The number of U.S. securities class action filings declined in 2022, but cases against crypto firms surged amid turmoil and alleged misconduct in that space, new research finds
The volume of securities class actions in both state and federal courts dropped by 5% last year to 208 cases, leaving the number of filings down by almost 40% from 2020, according to a new report from Cornerstone Research and the Stanford Law School Securities Class Action Clearinghouse.
The overall reduction in filings represented the third straight annual drop, it noted.
“The 2022 decline was largely due to a continued decline in federal M&A filing activity,” the report said, noting that non-M&A filings were essentially flat year over year.
However, while total filings dropped, the report also found that cases involving crypto-related companies more than doubled from the previous year “as regulatory oversight increased and the cryptocurrency market weakened.”

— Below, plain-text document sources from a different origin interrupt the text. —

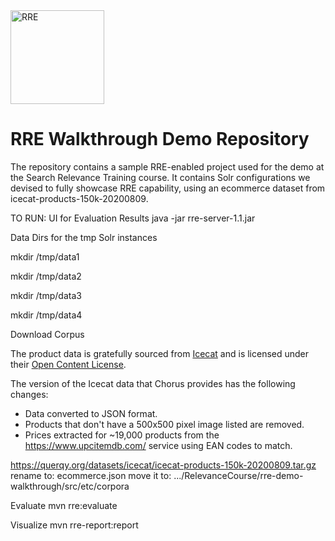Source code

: <img src="https://user-images.githubusercontent.com/7569632/42744038-a10351c8-88c9-11e8-858b-3a1e832dba4d.jpeg" alt="RRE" width="150px"/>

# RRE Walkthrough Demo Repository

The repository contains a sample RRE-enabled project used for the demo at the Search Relevance Training course.
It contains Solr configurations we devised to fully showcase RRE capability, using an ecommerce dataset from icecat-products-150k-20200809.

TO RUN:
UI for Evaluation Results
java -jar rre-server-1.1.jar

Data Dirs for the tmp Solr instances

mkdir /tmp/data1

mkdir /tmp/data2

mkdir /tmp/data3

mkdir /tmp/data4

Download Corpus

The product data is gratefully sourced from [Icecat](https://icecat.biz/) and is licensed under their [Open Content License](https://iceclog.com/open-content-license-opl/).

The version of the Icecat data that Chorus provides has the following changes:
* Data converted to JSON format.
* Products that don't have a 500x500 pixel image listed are removed.
* Prices extracted for ~19,000 products from the https://www.upcitemdb.com/ service using EAN codes to match.

https://querqy.org/datasets/icecat/icecat-products-150k-20200809.tar.gz
rename to: ecommerce.json
move it to: .../RelevanceCourse/rre-demo-walkthrough/src/etc/corpora

Evaluate
mvn rre:evaluate

Visualize
mvn rre-report:report
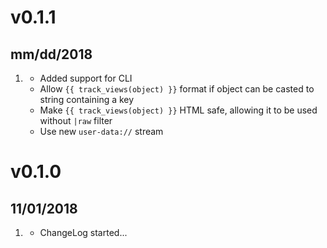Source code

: # v0.1.1
##  mm/dd/2018

1. [](#new)
    * Added support for CLI
    * Allow `{{ track_views(object) }}` format if object can be casted to string containing a key
    * Make `{{ track_views(object) }}` HTML safe, allowing it to be used without `|raw` filter
    * Use new `user-data://` stream

# v0.1.0
##  11/01/2018

1. [](#new)
    * ChangeLog started...
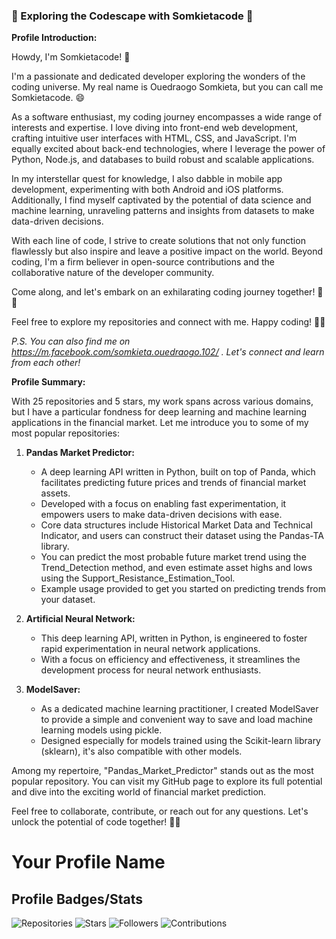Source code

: ### 🚀 Exploring the Codescape with Somkietacode 🌌

**Profile Introduction:**

Howdy, I'm Somkietacode! 👋

I'm a passionate and dedicated developer exploring the wonders of the coding universe. My real name is Ouedraogo Somkieta, but you can call me Somkietacode. 😄

As a software enthusiast, my coding journey encompasses a wide range of interests and expertise. I love diving into front-end web development, crafting intuitive user interfaces with HTML, CSS, and JavaScript. I'm equally excited about back-end technologies, where I leverage the power of Python, Node.js, and databases to build robust and scalable applications.

In my interstellar quest for knowledge, I also dabble in mobile app development, experimenting with both Android and iOS platforms. Additionally, I find myself captivated by the potential of data science and machine learning, unraveling patterns and insights from datasets to make data-driven decisions.

With each line of code, I strive to create solutions that not only function flawlessly but also inspire and leave a positive impact on the world. Beyond coding, I'm a firm believer in open-source contributions and the collaborative nature of the developer community.

Come along, and let's embark on an exhilarating coding journey together! 🚀🌌

Feel free to explore my repositories and connect with me. Happy coding! 🚀🔥

*P.S. You can also find me on https://m.facebook.com/somkieta.ouedraogo.102/ . Let's connect and learn from each other!*

**Profile Summary:**

With 25 repositories and 5 stars, my work spans across various domains, but I have a particular fondness for deep learning and machine learning applications in the financial market. Let me introduce you to some of my most popular repositories:

1. **Pandas Market Predictor:**
   - A deep learning API written in Python, built on top of Panda, which facilitates predicting future prices and trends of financial market assets.
   - Developed with a focus on enabling fast experimentation, it empowers users to make data-driven decisions with ease.
   - Core data structures include Historical Market Data and Technical Indicator, and users can construct their dataset using the Pandas-TA library.
   - You can predict the most probable future market trend using the Trend_Detection method, and even estimate asset highs and lows using the Support_Resistance_Estimation_Tool.
   - Example usage provided to get you started on predicting trends from your dataset.

2. **Artificial Neural Network:**
   - This deep learning API, written in Python, is engineered to foster rapid experimentation in neural network applications.
   - With a focus on efficiency and effectiveness, it streamlines the development process for neural network enthusiasts.

3. **ModelSaver:**
   - As a dedicated machine learning practitioner, I created ModelSaver to provide a simple and convenient way to save and load machine learning models using pickle.
   - Designed especially for models trained using the Scikit-learn library (sklearn), it's also compatible with other models.

Among my repertoire, "Pandas_Market_Predictor" stands out as the most popular repository. You can visit my GitHub page to explore its full potential and dive into the exciting world of financial market prediction.

Feel free to collaborate, contribute, or reach out for any questions. Let's unlock the potential of code together! 🚀🌌


# Your Profile Name

## Profile Badges/Stats

![Repositories](https://img.shields.io/github/repo-count/somkietacode/somkietacode)
![Stars](https://img.shields.io/github/stars/somkietacode/somkietacode)
![Followers](https://img.shields.io/github/followers/somkietacode?style=social)
![Contributions](https://img.shields.io/github/last-commit/somkietacode/somkietacode)



<!--
**somkietacode/somkietacode** is a ✨ _special_ ✨ repository because its `README.md` (this file) appears on your GitHub profile.

Here are some ideas to get you started:

- 🔭 I’m currently working on ...
- 🌱 I’m currently learning ...
- 👯 I’m looking to collaborate on ...
- 🤔 I’m looking for help with ...
- 💬 Ask me about ...
- 📫 How to reach me: ...
- 😄 Pronouns: ...
- ⚡ Fun fact: ...
-->
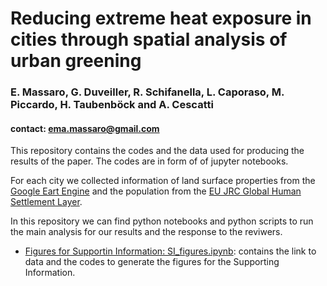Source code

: # Reducing extreme heat exposure in cities through spatial analysis of urban greening
### E. Massaro, G. Duveiller, R. Schifanella, L. Caporaso, M. Piccardo, H. Taubenböck and A. Cescatti
#### contact: ema.massaro@gmail.com

This repository contains the codes and the data used for producing the results of the paper. The codes are in form of of jupyter notebooks.

For each city we collected information of land surface properties from the [Google Eart Engine](https://earthengine.google.com/) and the population from the [EU JRC Global Human Settlement Layer](https://ghsl.jrc.ec.europa.eu/). 

In this repository we can find python notebooks and python scripts to run the main analysis for our results and the response to the reviwers.


- [Figures for Supportin Information: SI_figures.ipynb](notebooks/SI_figures.ipynb): contains the link to data and the codes to generate the figures for the Supporting Information.
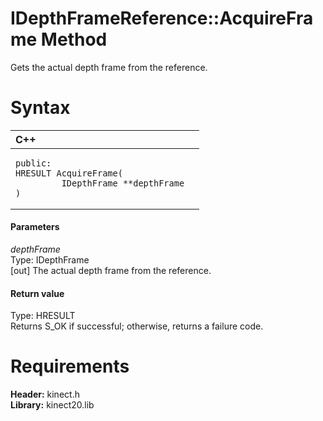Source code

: IDepthFrameReference::AcquireFrame Method  
=========================================  

Gets the actual depth frame from the reference. <span id="syntaxSection"></span>

Syntax  
======  

<table>
<colgroup>
<col width="100%" />
</colgroup>
<thead>
<tr class="header">
<th align="left">C++</th>
</tr>
</thead>
<tbody>
<tr class="odd">
<td align="left"><pre><code>public:  
HRESULT AcquireFrame(  
         IDepthFrame **depthFrame  
)</code></pre></td>
</tr>
</tbody>
</table>

<span id="ID4EG"></span>
#### Parameters  

*depthFrame*    
Type: IDepthFrame  
[out] The actual depth frame from the reference.  

<span id="ID4EP"></span>
#### Return value  

Type: HRESULT  
Returns S\_OK if successful; otherwise, returns a failure code.  

<span id="requirements"></span>

Requirements  
============  

**Header:** kinect.h  
**Library:** kinect20.lib  



<!--Please do not edit the data in the comment block below.-->
<!--
TOCTitle : AcquireFrame Method
RLTitle : IDepthFrameReference::AcquireFrame Method
KeywordK : AcquireFrame method
KeywordK : IDepthFrameReference::AcquireFrame method
KeywordF : IDepthFrameReference::AcquireFrame
KeywordF : AcquireFrame
KeywordF : Microsoft.Kinect.kinect.IDepthFrameReference.AcquireFrame(IDepthFrame@)
KeywordA : M:Microsoft.Kinect.kinect.IDepthFrameReference.AcquireFrame(IDepthFrame@)
AssetID : M:Microsoft.Kinect.kinect.IDepthFrameReference.AcquireFrame(IDepthFrame@)
Locale : en-us
CommunityContent : 1
APIType : Managed
APILocation : 
APIName : Microsoft.Kinect.kinect.IDepthFrameReference::AcquireFrame
TargetOS : Windows
TopicType : kbSyntax
DevLang : C++
DocSet : K4Wv2
ProjType : K4Wv2Proj
Technology : Kinect for Windows
Product : Kinect for Windows SDK v2
productversion : 20
-->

“Crypto is the new frontier in securities fraud litigation,” said Joseph Grundfest, professor emeritus with Stanford Law School, in a release.
“The FTX implosion — combined with the failure of many crypto intermediaries — and the collapse of some crypto asset prices, will keep plaintiffs’ lawyers busy for years. If SPAC litigation is history, crypto litigation is the future, at least for now,” he said.
The dollars involved in the cases filed in 2022 also rose sharply from the previous year, the report found.
The total maximum dollar loss (MDL) of the cases filed in 2022 surged by 138% from the previous year to US$2.4 trillion, and the disclosure dollar loss (DDL) rose by 100% to the highest level on record, US$593 billion.
MDL represents the change in market cap from the peak during the class action period to the trading day immediately following the end of the class period, and DDL is the change in market cap between the trading day immediately preceding the end of the class action period and the trading day immediately following the end of the period.